Brian’s Favorite Class to Teach
I took “World Writers” as an 8th grade student at Grace Church School in 1994-1995, and it was critical in launching me into a career writing and teaching literature.
This is my 14th year teaching World Writers. From the beginning, my goals have been consistent: first, to encourage the students to think and write with more analytical precision; second, to spark in them an enthusiasm for reading and the varieties of human experience; and third, to expand their literary horizons in order to help them better be able to form and articulate their unique vision of the world. World Writers creates a community of readers for whom I can facilitate discussion of some of my favorite books, along the way helping students fall in love with reading, writing, and thinking just as I did when I was their age.
The only consistent text year after year is Night, by Elie Wiesel.
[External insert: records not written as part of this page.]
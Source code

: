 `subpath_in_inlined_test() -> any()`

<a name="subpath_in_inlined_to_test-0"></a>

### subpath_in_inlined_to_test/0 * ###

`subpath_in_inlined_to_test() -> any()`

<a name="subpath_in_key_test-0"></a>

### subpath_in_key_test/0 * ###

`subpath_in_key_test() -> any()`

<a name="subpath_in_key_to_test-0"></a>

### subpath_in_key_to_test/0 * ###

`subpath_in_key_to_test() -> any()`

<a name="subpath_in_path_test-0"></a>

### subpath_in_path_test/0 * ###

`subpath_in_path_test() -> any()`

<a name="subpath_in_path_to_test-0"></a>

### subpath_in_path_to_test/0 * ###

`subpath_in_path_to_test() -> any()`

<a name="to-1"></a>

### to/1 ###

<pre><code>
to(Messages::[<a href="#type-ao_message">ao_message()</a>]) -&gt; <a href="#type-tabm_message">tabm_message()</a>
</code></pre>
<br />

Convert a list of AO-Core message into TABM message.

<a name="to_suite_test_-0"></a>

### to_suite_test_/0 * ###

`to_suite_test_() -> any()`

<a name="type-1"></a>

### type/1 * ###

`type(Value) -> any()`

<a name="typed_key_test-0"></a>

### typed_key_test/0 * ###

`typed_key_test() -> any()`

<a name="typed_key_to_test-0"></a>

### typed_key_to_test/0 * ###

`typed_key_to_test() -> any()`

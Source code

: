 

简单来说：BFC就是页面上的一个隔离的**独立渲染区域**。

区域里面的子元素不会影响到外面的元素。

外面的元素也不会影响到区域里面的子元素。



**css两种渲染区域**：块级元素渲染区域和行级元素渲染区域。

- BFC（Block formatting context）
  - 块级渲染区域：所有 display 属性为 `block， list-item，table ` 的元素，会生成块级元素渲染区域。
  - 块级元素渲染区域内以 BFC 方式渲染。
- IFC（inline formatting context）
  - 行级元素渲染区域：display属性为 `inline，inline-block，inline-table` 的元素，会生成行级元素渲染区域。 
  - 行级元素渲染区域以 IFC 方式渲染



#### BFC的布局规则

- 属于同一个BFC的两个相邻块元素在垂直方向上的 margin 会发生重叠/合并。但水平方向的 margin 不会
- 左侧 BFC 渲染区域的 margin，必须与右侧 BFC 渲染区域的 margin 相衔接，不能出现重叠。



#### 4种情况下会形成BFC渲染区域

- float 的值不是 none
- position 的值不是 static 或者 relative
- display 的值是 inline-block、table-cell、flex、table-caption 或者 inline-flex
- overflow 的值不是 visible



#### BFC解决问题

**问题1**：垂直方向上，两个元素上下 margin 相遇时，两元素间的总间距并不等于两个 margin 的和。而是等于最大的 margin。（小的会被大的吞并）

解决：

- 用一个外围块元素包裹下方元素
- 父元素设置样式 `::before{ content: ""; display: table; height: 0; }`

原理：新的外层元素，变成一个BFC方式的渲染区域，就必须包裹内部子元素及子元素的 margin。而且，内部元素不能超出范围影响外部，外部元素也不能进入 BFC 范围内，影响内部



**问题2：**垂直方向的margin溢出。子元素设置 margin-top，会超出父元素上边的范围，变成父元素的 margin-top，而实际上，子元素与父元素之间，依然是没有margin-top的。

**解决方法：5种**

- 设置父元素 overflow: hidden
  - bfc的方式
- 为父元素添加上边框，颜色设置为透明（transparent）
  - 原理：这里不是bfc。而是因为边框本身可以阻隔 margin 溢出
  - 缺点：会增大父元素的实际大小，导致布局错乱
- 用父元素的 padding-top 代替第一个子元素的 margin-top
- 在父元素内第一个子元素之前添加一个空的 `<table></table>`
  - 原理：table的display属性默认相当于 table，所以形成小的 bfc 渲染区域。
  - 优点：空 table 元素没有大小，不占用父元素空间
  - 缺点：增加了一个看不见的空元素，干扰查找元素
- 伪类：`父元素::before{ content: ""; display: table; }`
Night is a masterpiece that chronicles Wiesel’s own experiences as a teenager during the Holocaust. The memoir sets the tone for the class, as it demands a brutal honesty that students build over the first few weeks and then apply to all the other works we read together. World Writers is a serious class, because regardless of the texts that follow Night, we inevitably confront a series of atrocities. In regular rotation are Gwendolyn Brooks’s Maud Martha, Dai Sijie’s Balzac and the Little Chinese Seamstress, Paul Auster’s City of Glass, and Kazuo Ishiguoro’s Never Let Me Go. Over the years, we’ve also read Kitchen, by Banana Yoshimoto; Things Fall Apart, by Chinua Achebe; Dreams of My Father, by Barack Obama; and a variety of stories (Franz Kafka, Eudora Welty, John Cheever) and poetry (Gerard Manley Hopkins, Gwendolyn Brooks, Wisława Szymborska). These works detail all kinds of suffering and loss, and they demand to be confronted with respect for the writers and their subjects. That said, they also demand to be met with joy. That these books exist is a miracle, and it is as important that we laugh, question, argue, tease, demand, love, and hate, as it is that we empathize. And we give equal weight to authorial decisions as we do to their characters’ lives. We ask how the works are constructed. Which choices result in what effects on the reader. Why an author elected to include this instead of that, in this way instead of that one?
What all the above texts have in common is a perspective the students are unlikely to have encountered outside World Writers. Whether we are delving into the life of a Black girl-then-woman in 1930’s Chicago, a teenager enduring Chinese re-education, or a British clone mined for her internal organs, each text is very different from the next but manages to find the perfect words or phrases for emotions and feeling we’ve all had but have never been able to express. I feel lucky to revisit these works each year with a new set of students ready to think deeply, possibly for the first time, about issues they may have never confronted before.